The Difference between a Class I, II and III NHP Application

The Difference between a Class I, II and III NHP ApplicationIdentifying the correct application type has become increasingly more crucial for Natural Health Product (NHP) applications. Incorrect classification can result in detrimental outcomes such as the issuance of rejection notices (RN) and further delays to go-to-market plans.

A basic understanding of the different NHP application classes (Class I, Class II, Class III) can help to better plan for this. Our Experts at Quality Smart Solutions can help you navigate this decision process and understand some of the limitations and benefits each application type offers.

Health Canada currently defines NHP applications as three types of application classes, which are then further subdivided into two application streams: compendial and non-traditional. The compendial application stream is exclusive to Class I applications, while the non-traditional application stream includes Class II and Class III applications.

First, let’s begin by discussing one of the primary points of deciphering application classes: the compendium of monographs. The compendium of monographs is an online repository created by Health Canada for a variety of NHP ingredients. The monograph outlines pre-cleared information (PCI) by Health Canada which is defined as:

  • Any form of information supporting the safety, efficacy or quality of a medicinal ingredient or natural health product that the Natural and Non-prescription Health Products Directorate (NNHPD) has reviewed and determined to be acceptable. PCI can be used to speed up the evaluation of the NHP and serves as a reliable source of product information for consumers.

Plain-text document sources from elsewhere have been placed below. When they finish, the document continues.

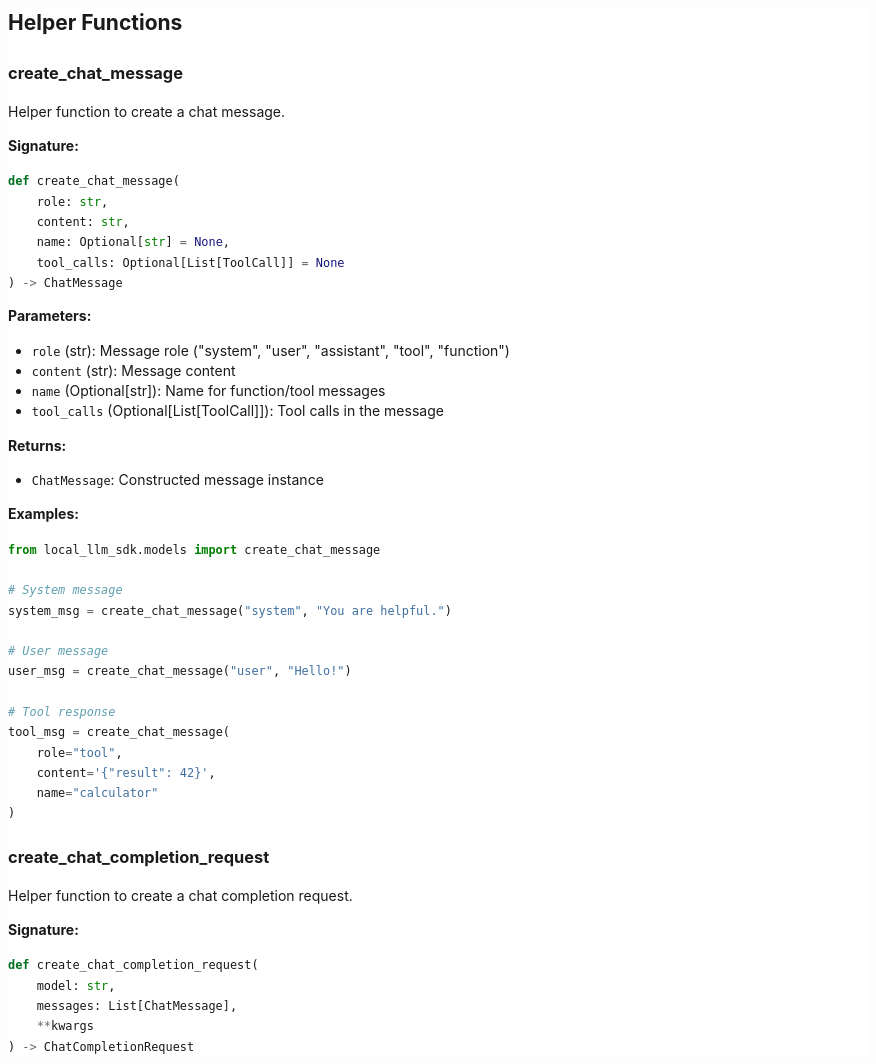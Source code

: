 
## Helper Functions

### create_chat_message

Helper function to create a chat message.

**Signature:**
```python
def create_chat_message(
    role: str,
    content: str,
    name: Optional[str] = None,
    tool_calls: Optional[List[ToolCall]] = None
) -> ChatMessage
```

**Parameters:**
- `role` (str): Message role ("system", "user", "assistant", "tool", "function")
- `content` (str): Message content
- `name` (Optional[str]): Name for function/tool messages
- `tool_calls` (Optional[List[ToolCall]]): Tool calls in the message

**Returns:**
- `ChatMessage`: Constructed message instance

**Examples:**
```python
from local_llm_sdk.models import create_chat_message

# System message
system_msg = create_chat_message("system", "You are helpful.")

# User message
user_msg = create_chat_message("user", "Hello!")

# Tool response
tool_msg = create_chat_message(
    role="tool",
    content='{"result": 42}',
    name="calculator"
)
```

### create_chat_completion_request

Helper function to create a chat completion request.

**Signature:**
```python
def create_chat_completion_request(
    model: str,
    messages: List[ChatMessage],
    **kwargs
) -> ChatCompletionRequest
```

With the monographs as a reference point, the application streams can now be better defined as follows:

  • Class I: must comply with all of the parameters of an individual NNHPD monograph with no modifications. Only one NNHPD monograph per application in Class I can be referenced. 
  • Class II: supported entirely by a combination of 2 or more NNHPD monographs or 1 NNHPD monograph, where slight deviations to claims are permissible. 
  • Class III: a full assessment required as in the following cases: novel preparations, ingredient master files, ingredient combinations, and going beyond NNHPD monograph parameters

One may ask, what are the main differences between the three? While Class I applications are referencing pre-approved information from Health Canada, it is also is the most restrictive of three but with the shortest application processing time.

Class II applications, by contrast, have greater flexibility than Class I. However, there are still limitations on the extent to which claims can be made. Class II applications have a median application processing time of the three.

Lastly, Class III applications offer the greatest flexibility; however, this also is at the cost of application processing time. Of the three application types, Class III is the longest.

As always, there are exceptions to these general guidelines. In some cases, there may be some exemptions or further restrictions.